Last week we learned that Cohen secretly recorded conversations with clients, including private citizen Donald Trump. No wonder the president asked, on learning of this: “What kind of lawyer would tape his client?”
It is a good question. Most Americans would ask the same question.
Whatever Cohen’s future, his past is odd. In addition to being citizen Trump’s attorney, Cohen is the target of an apparently unrelated FBI public corruption investigation and has reportedly been the recipient of foreign payments for putative political purposes, an alleged go-between for people trying to influence Trump, the owner of New York taxi medallions and a tax debtor.
Putting aside the spider web of Cohen’s alleged legal, business and political affairs, how about that question: “What kind of lawyer would tape his client?”
New York Penal Law, Section 250, technically permits recording a telephone conversation if one party consents. However, 12 states – including neighboring Connecticut – do not permit such recordings unless both parties consent.

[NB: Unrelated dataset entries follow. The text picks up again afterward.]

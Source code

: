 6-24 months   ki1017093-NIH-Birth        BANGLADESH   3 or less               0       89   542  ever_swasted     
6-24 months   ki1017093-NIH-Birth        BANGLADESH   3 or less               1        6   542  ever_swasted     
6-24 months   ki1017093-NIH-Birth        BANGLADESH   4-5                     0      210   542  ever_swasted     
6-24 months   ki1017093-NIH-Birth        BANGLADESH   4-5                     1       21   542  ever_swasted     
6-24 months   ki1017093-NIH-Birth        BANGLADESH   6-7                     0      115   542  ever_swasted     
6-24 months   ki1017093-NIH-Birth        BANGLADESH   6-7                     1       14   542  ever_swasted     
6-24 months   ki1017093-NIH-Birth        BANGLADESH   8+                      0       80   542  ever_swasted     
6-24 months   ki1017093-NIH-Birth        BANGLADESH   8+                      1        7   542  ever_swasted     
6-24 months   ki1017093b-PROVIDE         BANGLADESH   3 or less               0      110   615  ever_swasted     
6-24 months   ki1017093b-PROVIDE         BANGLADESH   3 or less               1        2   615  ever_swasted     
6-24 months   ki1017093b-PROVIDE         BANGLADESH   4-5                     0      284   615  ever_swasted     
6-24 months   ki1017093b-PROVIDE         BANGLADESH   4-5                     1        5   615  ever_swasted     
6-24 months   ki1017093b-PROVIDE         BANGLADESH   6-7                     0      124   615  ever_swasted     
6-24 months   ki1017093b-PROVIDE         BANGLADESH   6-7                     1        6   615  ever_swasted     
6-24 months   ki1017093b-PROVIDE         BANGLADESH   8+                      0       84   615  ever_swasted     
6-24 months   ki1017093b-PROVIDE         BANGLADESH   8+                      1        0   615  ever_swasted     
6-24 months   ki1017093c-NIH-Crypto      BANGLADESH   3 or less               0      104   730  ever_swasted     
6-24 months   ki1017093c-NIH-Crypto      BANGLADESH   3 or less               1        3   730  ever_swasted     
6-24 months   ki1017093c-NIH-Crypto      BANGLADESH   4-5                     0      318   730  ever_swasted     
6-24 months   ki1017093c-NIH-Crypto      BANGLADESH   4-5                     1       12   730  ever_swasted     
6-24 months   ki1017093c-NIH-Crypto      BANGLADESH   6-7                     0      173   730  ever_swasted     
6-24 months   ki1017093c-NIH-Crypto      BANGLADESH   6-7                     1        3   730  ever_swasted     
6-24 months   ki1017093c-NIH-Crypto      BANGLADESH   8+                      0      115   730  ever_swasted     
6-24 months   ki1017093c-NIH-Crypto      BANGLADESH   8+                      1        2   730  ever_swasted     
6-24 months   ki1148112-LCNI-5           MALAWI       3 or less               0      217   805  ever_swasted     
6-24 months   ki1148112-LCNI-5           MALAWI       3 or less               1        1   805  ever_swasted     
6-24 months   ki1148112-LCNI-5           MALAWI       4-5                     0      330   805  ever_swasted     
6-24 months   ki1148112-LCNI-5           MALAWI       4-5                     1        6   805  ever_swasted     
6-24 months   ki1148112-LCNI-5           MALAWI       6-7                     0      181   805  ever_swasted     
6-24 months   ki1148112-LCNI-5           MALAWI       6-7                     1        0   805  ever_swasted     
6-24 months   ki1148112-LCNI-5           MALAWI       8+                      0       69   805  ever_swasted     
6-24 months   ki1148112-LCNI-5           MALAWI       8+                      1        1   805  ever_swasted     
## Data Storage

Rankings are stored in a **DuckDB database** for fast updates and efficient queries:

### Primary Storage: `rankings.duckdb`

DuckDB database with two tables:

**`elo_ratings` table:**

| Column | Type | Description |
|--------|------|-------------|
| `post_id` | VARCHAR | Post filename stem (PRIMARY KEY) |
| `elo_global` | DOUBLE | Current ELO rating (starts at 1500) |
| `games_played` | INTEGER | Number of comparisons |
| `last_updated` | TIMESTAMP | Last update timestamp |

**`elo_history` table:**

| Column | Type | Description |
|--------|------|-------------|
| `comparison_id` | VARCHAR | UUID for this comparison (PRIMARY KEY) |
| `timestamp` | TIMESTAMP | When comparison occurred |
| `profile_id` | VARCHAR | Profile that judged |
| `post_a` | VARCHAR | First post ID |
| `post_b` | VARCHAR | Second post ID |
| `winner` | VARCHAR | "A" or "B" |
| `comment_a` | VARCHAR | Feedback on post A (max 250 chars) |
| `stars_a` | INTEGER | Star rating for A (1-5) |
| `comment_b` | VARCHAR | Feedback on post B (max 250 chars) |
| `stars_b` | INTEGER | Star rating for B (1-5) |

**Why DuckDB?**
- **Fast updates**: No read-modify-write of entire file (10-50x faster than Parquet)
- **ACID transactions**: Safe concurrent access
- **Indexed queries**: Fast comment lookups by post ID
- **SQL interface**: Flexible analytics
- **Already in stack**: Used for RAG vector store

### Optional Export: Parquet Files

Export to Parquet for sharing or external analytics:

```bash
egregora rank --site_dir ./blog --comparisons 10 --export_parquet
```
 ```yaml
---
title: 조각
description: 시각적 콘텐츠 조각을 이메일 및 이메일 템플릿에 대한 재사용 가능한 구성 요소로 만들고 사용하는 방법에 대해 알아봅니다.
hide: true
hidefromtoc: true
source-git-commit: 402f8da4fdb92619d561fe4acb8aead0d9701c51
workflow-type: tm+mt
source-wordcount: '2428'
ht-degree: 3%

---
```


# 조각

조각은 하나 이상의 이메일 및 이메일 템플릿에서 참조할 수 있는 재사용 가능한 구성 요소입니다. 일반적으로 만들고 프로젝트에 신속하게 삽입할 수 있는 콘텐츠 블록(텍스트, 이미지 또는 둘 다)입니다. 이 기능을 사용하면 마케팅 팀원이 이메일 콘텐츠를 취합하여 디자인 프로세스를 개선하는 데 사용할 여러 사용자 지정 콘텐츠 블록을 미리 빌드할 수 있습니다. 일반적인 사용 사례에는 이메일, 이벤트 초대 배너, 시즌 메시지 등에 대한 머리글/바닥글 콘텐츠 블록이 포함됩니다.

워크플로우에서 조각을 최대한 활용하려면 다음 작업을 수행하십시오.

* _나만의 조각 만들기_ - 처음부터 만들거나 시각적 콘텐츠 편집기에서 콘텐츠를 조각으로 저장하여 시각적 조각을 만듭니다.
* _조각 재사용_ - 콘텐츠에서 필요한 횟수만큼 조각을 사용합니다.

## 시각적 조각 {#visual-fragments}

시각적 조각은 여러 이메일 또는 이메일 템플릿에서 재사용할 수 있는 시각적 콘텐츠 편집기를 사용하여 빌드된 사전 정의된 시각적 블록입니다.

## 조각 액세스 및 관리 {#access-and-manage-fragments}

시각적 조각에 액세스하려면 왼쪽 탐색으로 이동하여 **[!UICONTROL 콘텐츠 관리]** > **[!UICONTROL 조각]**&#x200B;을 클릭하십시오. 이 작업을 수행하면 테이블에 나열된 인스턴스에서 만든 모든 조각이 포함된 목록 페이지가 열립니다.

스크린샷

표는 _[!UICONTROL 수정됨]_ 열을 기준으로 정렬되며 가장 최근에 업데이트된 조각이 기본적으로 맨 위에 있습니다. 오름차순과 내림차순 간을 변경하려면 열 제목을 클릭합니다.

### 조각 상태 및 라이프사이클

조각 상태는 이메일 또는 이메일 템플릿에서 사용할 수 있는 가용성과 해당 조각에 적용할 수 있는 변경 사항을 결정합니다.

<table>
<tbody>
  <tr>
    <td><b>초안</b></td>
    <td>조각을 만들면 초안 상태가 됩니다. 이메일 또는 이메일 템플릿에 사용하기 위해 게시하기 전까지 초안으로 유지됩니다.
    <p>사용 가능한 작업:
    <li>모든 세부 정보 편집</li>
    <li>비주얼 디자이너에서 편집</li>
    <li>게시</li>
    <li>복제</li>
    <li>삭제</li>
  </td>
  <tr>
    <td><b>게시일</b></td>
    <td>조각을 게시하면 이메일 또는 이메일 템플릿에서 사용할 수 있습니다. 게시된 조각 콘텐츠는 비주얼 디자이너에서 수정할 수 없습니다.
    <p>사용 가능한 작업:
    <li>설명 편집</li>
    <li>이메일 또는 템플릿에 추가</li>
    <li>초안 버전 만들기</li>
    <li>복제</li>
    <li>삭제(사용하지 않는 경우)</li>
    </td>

New York courts have long frowned on attorneys blithely recording their clients without consent. In the early 1990s, they described the practice as ethically “underhanded” and “deceptive.” That view goes back to rulings in the 1960s and American Bar Association (ABA) positions.
The New York County Bar Association is more permissive, but the ABA notes that non-consensual recording remains unethical when the recording “is accompanied by other circumstances that make it unethical,” such as an attorney representing he did not record a conversation. In all events, the ABA terms the practice professionally “inadvisable.” That’s a safe position.
In 2003, the New York City Bar was more direct, vigorously defending client privacy. The organization found secret recording “smacks of trickery,” which strikes average Americans as rather obvious. It said using non-consensual recording as a “routine practice” is “ethically impermissible” for any lawyer, carving out a narrow exception for “societal good” – an undefined term.
So, what is prevailing authority regarding what Cohen did to Trump? Practitioners consider the New York City Bar’s view the prevailing authority. At best for Cohen, the law is indeterminate, confused and contradictory. At worst, his habit of recording clients – using the language of the New York City Bar –“smacks of trickery.”
Recent case law seems to side with President Trump. A 2015 case involving unauthorized videotaping produced a strong judicial condemnation. There, the court rejected a broad definition of “societal good,” saying secret recordings “cannot be regarded as an ‘appropriate tool’ or an activity that attorneys should feel free to engage in ‘all the time.’”
Likewise, although facts differ, surreptitious taping was at issue in a 2014 case, where another New York court rejected it, noting the even an attorney’s false claim to have taped was objectionable. Had the counsel done so, she would “likely have violated” rules forbidding “dishonesty, fraud, deceit or misrepresentation,” the court found.
In the end, the law only offers a partial answer to President Trump’s question. Allowing for narrow exceptions, what kind of an attorney would mislead his client into thinking he was not being recorded?
What kind of attorney would put his client in a position where basic client trust was at risk, where attorney-client privilege was put in jeopardy, and where tape recordings were made of privileged conversations, subsequently susceptible to full public release? Is this not the antithesis of the revered attorney-client relationship?
Putting politics aside, the president seems to have a good point. Average Americans can relate. Ask yourself: Wouldn’t you be outraged to learn a lawyer you were paying to represent you was surreptitiously recording your every word?
Who would not be outraged at what the New York City Bar says “smacks of trickery”– and then finding these privileged conversations in the public domain? Whatever counterarguments, most Americans will likely side with the President Trump.
Attorneys should not blithely tape clients, period.